A Wes Anderson film can be spotted a mile away. Although his stories are each of a unique time and place, those places look very much the same. Overwrought and ornate, meticulously organized, brightly colorful, and more or less symmetrical, The Grand Budapest Hotel is no exception. Actually, the hotel is exceptional, and it is kept that way under the supervision of concierge, M. Gustave H. (Ralph Fiennes). Truly, the story belongs to him, but it must be filtered through several perspectives first. This film is all about framing devices. Like so many Russian Matryoshka dolls, the stories and timelines in which they are set are nested within one another and characterized by their own unique aspect ratio.
In the present day, a young woman visits a cemetery to pay tribute to a deceased author. As she opens his book, The Grand Budapest Hotel, the actions shifts to 1985, where the Author (Tom Wilkinson) details his visit to the titular retreat as a Young Writer (Jude Law) in 1968, whereupon the action shifts again. A dingy shadow of its former glory, the now run-down hotel is owned by a Mr. Moustafa (F. Murray Abraham), who proceeds to tell the Young Writer how he came to inherit the establishment. Flashback to 1932 – the fictional Republic of Zubrowka. (I must add here that the fictional geography and history that Anderson invents allows him to assemble the sights and sounds of Eastern Europe, painting a charming pastiche of luxurious hotels, tiered chocolate pastries, and of course, skiing.) Moustafa, aka Zero (newcomer Tony Revolori), is a junior lobby boy in training under the instruction of the fastidious, poetry-loving, heavily-cologned M. Gustave, who keeps the company of elderly and exceedingly wealthy female patrons.
When Madame D. (Tilda Swinton), one of Gustave’s consorts, dies under mysterious circumstances, she bequeaths the priceless masterpiece painting, Boy With Apple, to the concierge, which incurs the wrath of her greedy son, Dmitri (Adrien Brody) and his sinister henchman, Jopling (Willem Dafoe). Goofball and screwball partners in crime, Zero and Gustave steal the painting. When Gustave is framed and arrested for Madame D’s murder, it is up to Zero, with the help of a young baker, Agatha (Saoirse Ronan), to help his mentor escape from prison, prove his innocence, and recover the precious painting. What a treat to watch their unlikely but close friendship grow out of such bizarre and whimsical situations. Like the titular hotel, the film is incredibly charming in its many details.
The film and its hotel are celebrations of a bygone era, and yet there are several characters who seem out-of-place (and time), which is oh-so Andersonian. Regular collaborators Bill Murray, Jason Schwartzman and Owen Wilson appear in brief and unsubstantial roles. Personal vision is an increasingly rare event in a world that demands consistency across product lines, including films. Anderson’s works are unlike anything else in the cinemas, and this can be good or bad depending on your sensibilities as a viewer. He is an incredibly divisive director. People either loathe or love his visual style. Some embrace the quirk. Others find it unsettling and reject it. But The Grand Budapest Hotel may be Anderson’s first picture to betray and overwhelm even his most loyal, hipster followers. It is perhaps the clearest, sincerest expression of the director’s imagination.

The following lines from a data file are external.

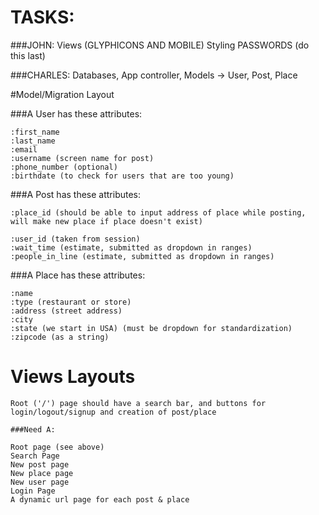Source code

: # TASKS:

###JOHN:
	Views (GLYPHICONS AND MOBILE)
	Styling
	PASSWORDS (do this last) 

###CHARLES:
	Databases,
	App controller,
	Models -> User, Post, Place

#Model/Migration Layout

###A User has these attributes: 

	:first_name
	:last_name
	:email 
	:username (screen name for post)
	:phone_number (optional) 
	:birthdate (to check for users that are too young)

###A Post has these attributes:

	:place_id (should be able to input address of place while posting, will make new place if place doesn't exist)

	:user_id (taken from session)
	:wait_time (estimate, submitted as dropdown in ranges)
	:people_in_line (estimate, submitted as dropdown in ranges)

###A Place has these attributes:

	:name 
	:type (restaurant or store)
	:address (street address)
	:city
	:state (we start in USA) (must be dropdown for standardization)
	:zipcode (as a string)

# Views Layouts

	Root ('/') page should have a search bar, and buttons for login/logout/signup and creation of post/place

	###Need A:
	
	Root page (see above)
	Search Page
	New post page
	New place page
	New user page
	Login Page
	A dynamic url page for each post & place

By the same token, this sensory overload is also perhaps his most fun and playful film. Anderson’s touch is seen and felt in every frame. I truly can’t name another director who films working miniatures of the most artificial manufacturing against such obviously painted backdrops, as though he were a child peering into a makeshift diorama of his own creation. Even if it’s silly and outrageous, the novelty of his vision ought to be appreciated for what it is: a welcome reprieve from slick flicks with lens flares.
As far as special features go, Bill Murray Tours the Town is perhaps the most special of them all for no other reason than it’s Bill Murray leading a tour, an experience I’m sure only his most ardent and unusually cult fans have only fantasized about. Although the segment isn’t as funny as one might hope, it was a surprisingly interesting education in the local culture, as Murray tries a variety of German sausages with spicy mustard and points out that Poland is literally down the street and to the right of where he is standing in Gorlitz, Germany, where much of the film was shot.

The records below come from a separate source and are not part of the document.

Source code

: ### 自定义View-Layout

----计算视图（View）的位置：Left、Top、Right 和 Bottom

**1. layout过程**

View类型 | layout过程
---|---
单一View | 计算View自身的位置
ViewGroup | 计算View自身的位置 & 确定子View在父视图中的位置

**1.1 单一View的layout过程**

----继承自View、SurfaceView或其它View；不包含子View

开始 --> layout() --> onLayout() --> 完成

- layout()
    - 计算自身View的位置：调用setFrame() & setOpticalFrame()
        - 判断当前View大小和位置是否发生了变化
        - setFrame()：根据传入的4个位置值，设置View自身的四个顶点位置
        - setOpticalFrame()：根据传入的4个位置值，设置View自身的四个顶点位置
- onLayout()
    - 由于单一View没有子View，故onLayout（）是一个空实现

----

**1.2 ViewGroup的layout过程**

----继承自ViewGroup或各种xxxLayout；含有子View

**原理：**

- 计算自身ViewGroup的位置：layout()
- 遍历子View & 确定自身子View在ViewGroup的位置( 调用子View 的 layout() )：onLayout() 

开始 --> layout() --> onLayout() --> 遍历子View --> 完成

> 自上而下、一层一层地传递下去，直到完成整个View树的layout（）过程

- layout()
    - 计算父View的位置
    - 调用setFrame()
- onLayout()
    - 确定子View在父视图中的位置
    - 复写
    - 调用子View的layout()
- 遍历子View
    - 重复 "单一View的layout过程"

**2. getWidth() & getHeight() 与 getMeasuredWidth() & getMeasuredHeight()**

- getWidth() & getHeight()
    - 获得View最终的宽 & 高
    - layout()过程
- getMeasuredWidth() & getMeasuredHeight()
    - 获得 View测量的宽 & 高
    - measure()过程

Other features include a stills gallery and three featurettes, each about the making of the film, the cast, and the director. Unfortunately, many of the sound bites and interview clips are used repeatedly across all three features, so they are rather redundant, but the Vignettes featured on the home release are a real treat, especially a filmed recipe guide to making the film’s star, Seussian confection, Mendl’s Courtesan Au Chocolat.